I find now that I'm more willing to step outside of my self-imposed limitations. To walk around different corners and take different routes. I won't say it's not frightening, because it is. But it's doable.
A symptom of sobriety is an all-round lightening, a lifting of the head and the eyes. Sometimes I even think about the future.
I remember reading an account, by some famously reprobate rock star whose name I can't now recall, of heroin addiction. He recalled how all-encompassing it was. Get up, find means to score heroin, score heroin, return home, use heroin. Repeat.
Drinking was rather like that. Get up. Wait to drink. Drink. Go home. Sleep. The first drink was always the focus of all my thoughts. Then the next drink. Horizons were small, plans short-term. The derogatory "pub talk" is apt. We made all sorts of plans, concerts to attend, holidays to go on, countries to visit, knowing deep down we'd be meeting up at the same bar making the same plans in a year's time.
This is changing. I don't have a long-term plan except in the vaguest terms - I will get better; I will do more. It's starting to seem possible though. I notice small instances of planning ahead, knowing what I'll make for dinner, having an idea of how I'll tackle my work...

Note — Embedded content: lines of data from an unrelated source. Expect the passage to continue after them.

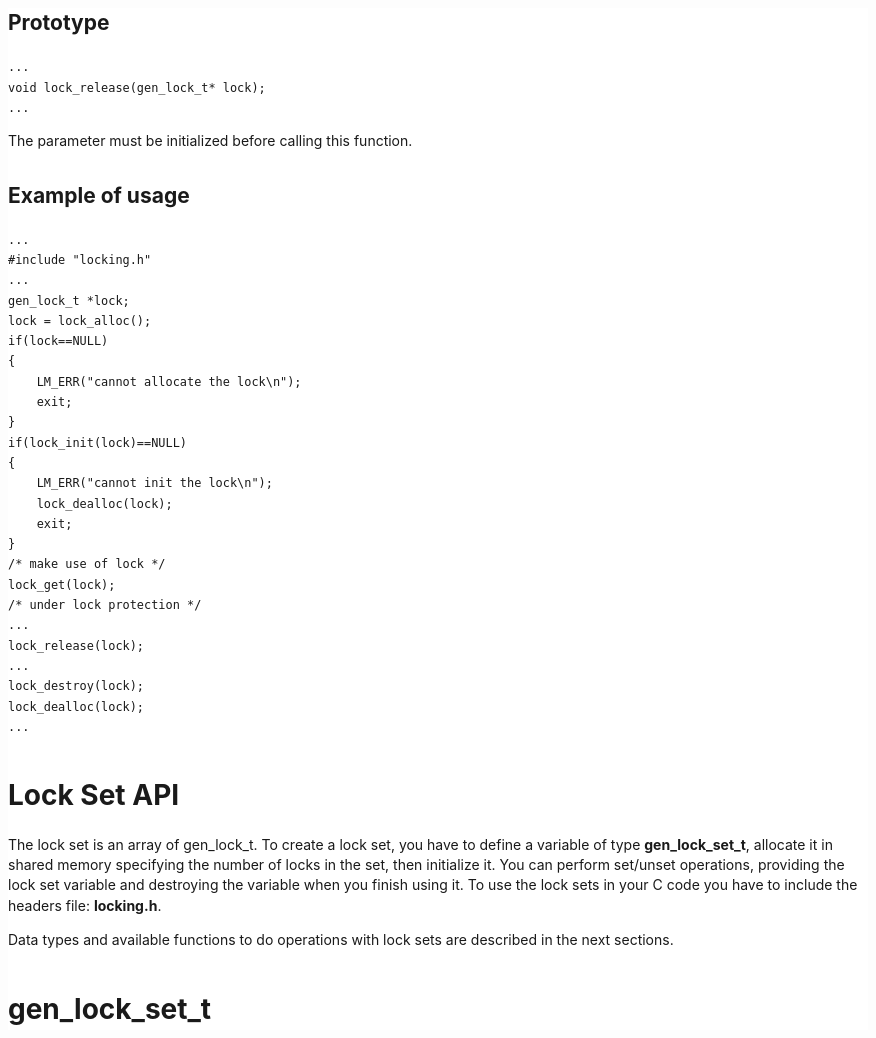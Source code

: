 ## Prototype ##

    ...
    void lock_release(gen_lock_t* lock);
    ...

The parameter must be initialized before calling this function.

## Example of usage ##

    ...
    #include "locking.h"
    ...
    gen_lock_t *lock;
    lock = lock_alloc();
    if(lock==NULL)
    {
        LM_ERR("cannot allocate the lock\n");
        exit;
    }
    if(lock_init(lock)==NULL)
    {
        LM_ERR("cannot init the lock\n");
        lock_dealloc(lock);
        exit;
    }
    /* make use of lock */
    lock_get(lock);
    /* under lock protection */
    ...
    lock_release(lock);
    ...
    lock_destroy(lock);
    lock_dealloc(lock);
    ...

# Lock Set API #

The lock set is an array of <emphasis role="strong">gen_lock_t</emphasis>. To create a
lock set, you have to define a variable of type **gen_lock_set_t**, allocate it in shared memory specifying the
number of locks in the set, then initialize it. You can perform set/unset operations,
providing the lock set variable and destroying the variable when you finish using it.
To use the lock sets in your C code you have to include the headers file: **locking.h**.

Data types and available functions to do operations with lock sets are described in the next
sections.

# gen_lock_set_t #
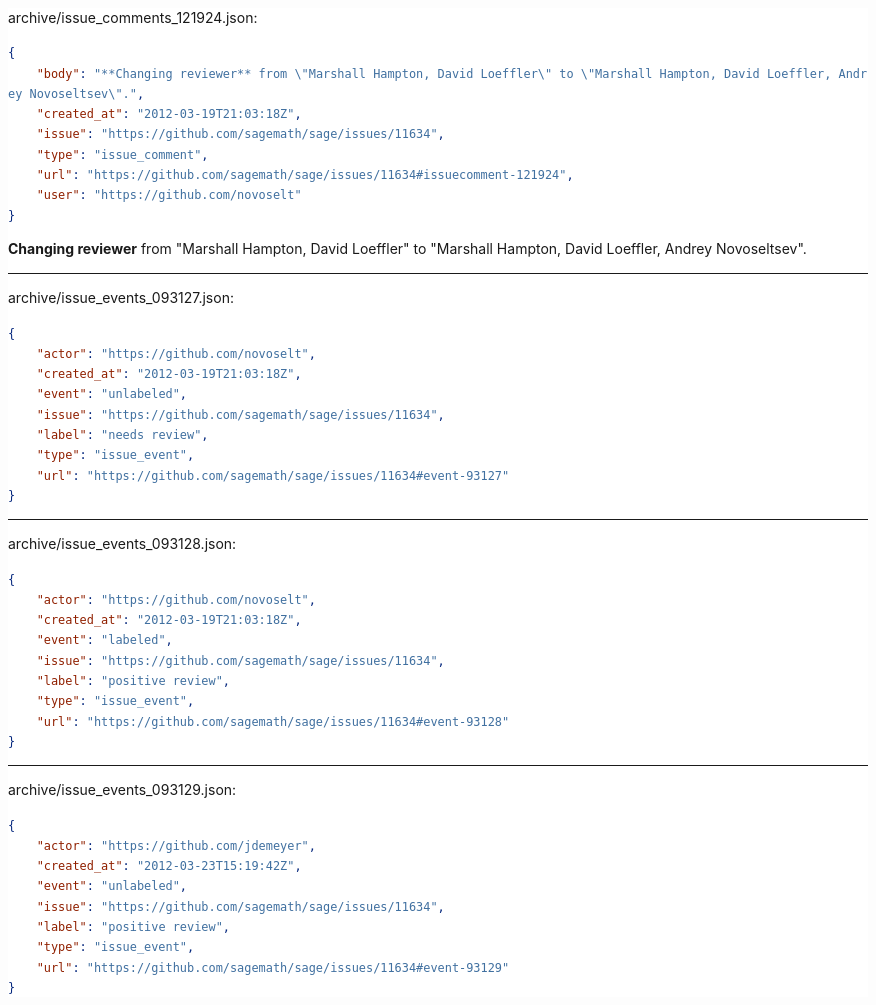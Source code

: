 archive/issue_comments_121924.json:
```json
{
    "body": "**Changing reviewer** from \"Marshall Hampton, David Loeffler\" to \"Marshall Hampton, David Loeffler, Andrey Novoseltsev\".",
    "created_at": "2012-03-19T21:03:18Z",
    "issue": "https://github.com/sagemath/sage/issues/11634",
    "type": "issue_comment",
    "url": "https://github.com/sagemath/sage/issues/11634#issuecomment-121924",
    "user": "https://github.com/novoselt"
}
```

**Changing reviewer** from "Marshall Hampton, David Loeffler" to "Marshall Hampton, David Loeffler, Andrey Novoseltsev".



---

archive/issue_events_093127.json:
```json
{
    "actor": "https://github.com/novoselt",
    "created_at": "2012-03-19T21:03:18Z",
    "event": "unlabeled",
    "issue": "https://github.com/sagemath/sage/issues/11634",
    "label": "needs review",
    "type": "issue_event",
    "url": "https://github.com/sagemath/sage/issues/11634#event-93127"
}
```



---

archive/issue_events_093128.json:
```json
{
    "actor": "https://github.com/novoselt",
    "created_at": "2012-03-19T21:03:18Z",
    "event": "labeled",
    "issue": "https://github.com/sagemath/sage/issues/11634",
    "label": "positive review",
    "type": "issue_event",
    "url": "https://github.com/sagemath/sage/issues/11634#event-93128"
}
```



---

archive/issue_events_093129.json:
```json
{
    "actor": "https://github.com/jdemeyer",
    "created_at": "2012-03-23T15:19:42Z",
    "event": "unlabeled",
    "issue": "https://github.com/sagemath/sage/issues/11634",
    "label": "positive review",
    "type": "issue_event",
    "url": "https://github.com/sagemath/sage/issues/11634#event-93129"
}
```

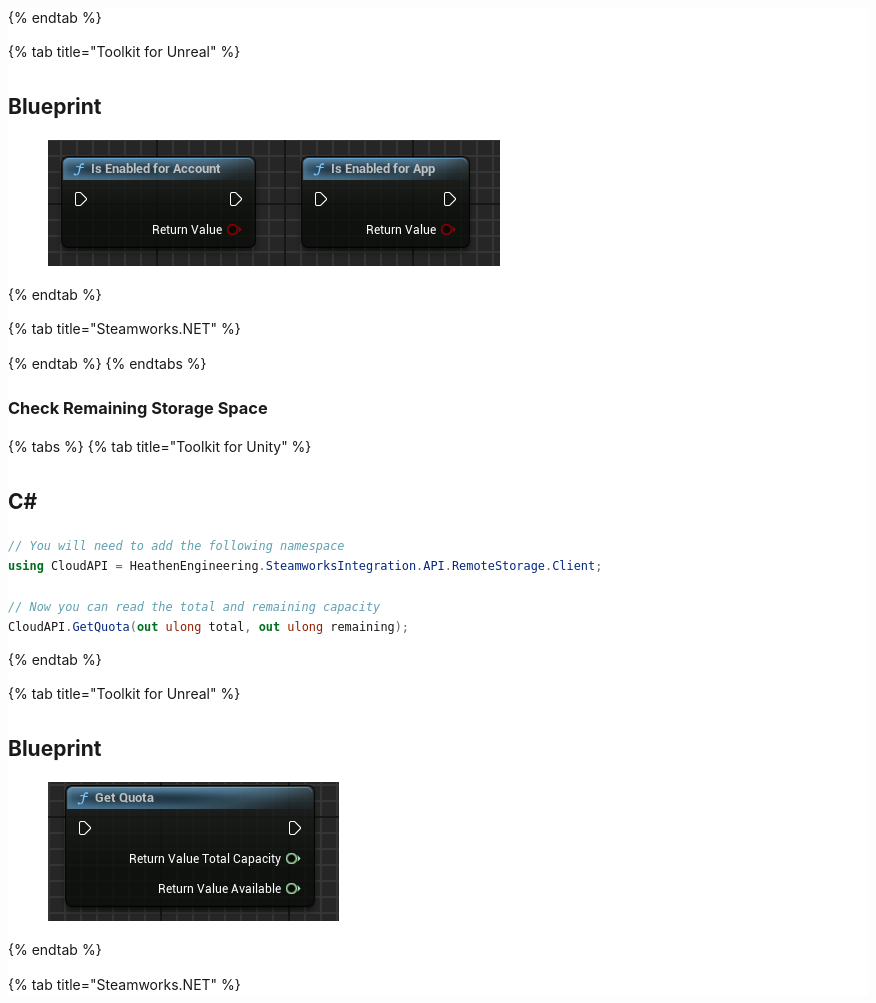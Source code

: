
 ```csharp
```
{% endtab %}

{% tab title="Toolkit for Unreal" %}
## Blueprint

<figure><img src="../.gitbook/assets/image (1) (1).png" alt=""><figcaption></figcaption></figure>
{% endtab %}

{% tab title="Steamworks.NET" %}

{% endtab %}
{% endtabs %}

### Check Remaining Storage Space

{% tabs %}
{% tab title="Toolkit for Unity" %}
## C\#

```csharp
// You will need to add the following namespace
using CloudAPI = HeathenEngineering.SteamworksIntegration.API.RemoteStorage.Client;

// Now you can read the total and remaining capacity
CloudAPI.GetQuota(out ulong total, out ulong remaining);
```
{% endtab %}

{% tab title="Toolkit for Unreal" %}
## Blueprint

<figure><img src="../.gitbook/assets/image (1) (1) (1).png" alt=""><figcaption></figcaption></figure>
{% endtab %}

{% tab title="Steamworks.NET" %}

A menu for changeI never got around to mentioning my diet as one of my "Tools for recovery". I start from quite a good position. My parents are very healthy eaters and I've picked it up from them. Mag is of part-Chinese heritage and that brings a culture where food is very important and prized for its freshness and health giving qualities as well as its taste.
So we eat pretty well. In fact, now I'm sober we're eating really well. I'm quite into the idea that one can eat oneself, if not happy, then happier. I've read bits and pieces, but the Optimum Nutrition for the Mind book my Mum gave me was a bit supplement heavy. There's a lot of doubt cast on the efficacy of supplements at all.
I'm happy then to follow quite common sense, traditional thinking on what a good diet is: plenty of fruit and veg, balance, not too much fat, low in sugar (we use almost no sugar, I think), and so on.
Sober me is a good and quite passionate cook. I hope this will develop and grow. My choice I guess.